A politician who does not follow the Church's teaching while stating in public his/her opposition to said teaching is causing scandal to those who are members of the church and to the public at large. Honesty would require that the individual refrain from joining in an action that states "communion" with Christ and the teachings of His Church.
Finally while i agree that we must do all that we can to reduce the number of abortions through various means, the truth is that the law is a teacher and for some people the fact that abortion is legal gives them permission ot consider it as a "choice." Since we generally do not give people who wish to do harm to others the license to choose whether to hurt another without the ramifications of criminal sanctions, I question why we as a nation should want to allow abortionists to kill children and not want laws to prohibit such enterprises.
Chuck Blanchard said…

Welcome to my blog. It has been quite a while since we last spoke. As always, you express your point well and fairly. I think that one possible answer to your point is this: while the law undoubtedly plays a role in shaping attitudes and behavior (that is a lesson from the Civil Rights movement), the history of criminal sanctions both in the United States pre-1973 and in Latin America suggests that de jure prohibition of abortion will not necessary mean de facto protection of the unborn.

It seems to me, therefore, that even a poltical leader who believes that abortion is the taking of a human life may decide that his or her energy is better spent on other, more effective measures to reduce abortions.

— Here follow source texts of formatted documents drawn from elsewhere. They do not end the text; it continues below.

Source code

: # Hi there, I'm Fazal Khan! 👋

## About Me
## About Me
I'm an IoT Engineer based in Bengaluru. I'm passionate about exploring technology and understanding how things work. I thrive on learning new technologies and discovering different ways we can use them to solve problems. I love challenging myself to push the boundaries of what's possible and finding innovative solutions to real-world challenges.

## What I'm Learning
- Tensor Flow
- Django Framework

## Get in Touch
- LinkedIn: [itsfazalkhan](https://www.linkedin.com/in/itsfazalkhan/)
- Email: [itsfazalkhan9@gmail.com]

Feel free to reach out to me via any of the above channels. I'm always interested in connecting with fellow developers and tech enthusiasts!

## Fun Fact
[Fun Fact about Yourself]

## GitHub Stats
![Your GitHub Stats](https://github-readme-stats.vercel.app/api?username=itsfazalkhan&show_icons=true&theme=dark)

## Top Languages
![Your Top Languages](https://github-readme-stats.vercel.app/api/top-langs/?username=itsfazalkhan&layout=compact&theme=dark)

And, given the sharp split on the basic issues of abortion in the American public, he or she may also decide that fighting for criminal sanctions will be ineffective and counter-productive.

(I might add, however, that a vote for public funding of abortions by that political leader would be very hard to reconcile with the stated belief that abortion is the taking of human life. That causes me to have doubts about whether Guiliani, for example, really accepts Catholic teachings on abortion.)

One final point, that I need to think about a bit more: There are some opponents of abortion who do so because they view an unborn child (fetus) as fully human. I think there are others, however, who oppose abortion, but who do without necessarily recognizing the fetus as fully human. (How else could they justify abortion in the case of rape or incest). In other words, the pro-life position consists of a variety of views on the status of the unborn child. Again, I need to ponder that a bit more.